When he stepped into the room, she was standing at the window looking out into the darkness. He didn't think she heard him walk in but she suddenly began talking. "I loved being outside with nature. I don't feel that way anymore. I don't think that I ever want to leave this room," her voice was nearly monotone. "Just cover these windows and stay here. In the darkness."

"You don't mean that. You've just been through something terrible. You'll come out of this," Cornelius said, almost begging. "Please, Theodosia, sit down with me on the bed."

She did and they held each other's hands. Hers were slightly cold and they didn't feel quite right. He couldn't quite place it. "I want to go back," she said.

"Go back? Go back home? Or go back...?"

Something was missing from Theodosia. From what he remembered, people brought back to life were half of what they used to be. They had no personality. No souls, according to one recording. They had the gift of life back but only wanted death again. She would never be the same, no matter how hard he tried to convince himself. Cornelius decided that he must lose his love for a second time.

"I will run to the pharmacy," he told her. "I will get you something that will put you back to sleep. I am sorry that I did this. I hope you can forgive me."

"You did what you thought was best.

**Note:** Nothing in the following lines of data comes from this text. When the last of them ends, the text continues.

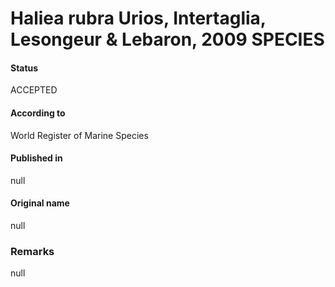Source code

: # Haliea rubra Urios, Intertaglia, Lesongeur & Lebaron, 2009 SPECIES

#### Status
ACCEPTED

#### According to
World Register of Marine Species

#### Published in
null

#### Original name
null

### Remarks
null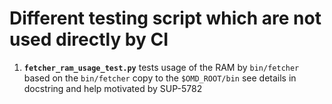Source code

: # Different testing script which are not used directly by CI

1. **`fetcher_ram_usage_test.py`**
    tests usage of the RAM by `bin/fetcher`
    based on the `bin/fetcher`
    copy to the `$OMD_ROOT/bin`
    see details in docstring and help
    motivated by SUP-5782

Please, go. I'll just wait here for your return."

Cornelius went as quickly as he could on his horse into town and to the residence of the local pharmacist. He pounded on the door and the pharmacist answered quickly and angrily. "Please, my wife needs some morphine or opium. She is in deathly pain."

"This can't wait until morning?" the pharmacist grumbled.

"Please, I have my horse. I'll pay you whatever you want. Just help my wife."

"Fine, fine. Let me at least get my boots on."

Cornelius went back home and rushed into the bedroom. "Here, I bought you some..." he stopped in his tracks and saw Theodosia hanging from the rafters in the bedroom. Her face, once again, at peace. He carefully helped her down and went to lay her on the bed. He noticed a piece of paper on the pillow. He laid her down and picked up the paper.

It was a note: Cornelius, I didn't want you to have to watch me die again. I love you. Theodosia.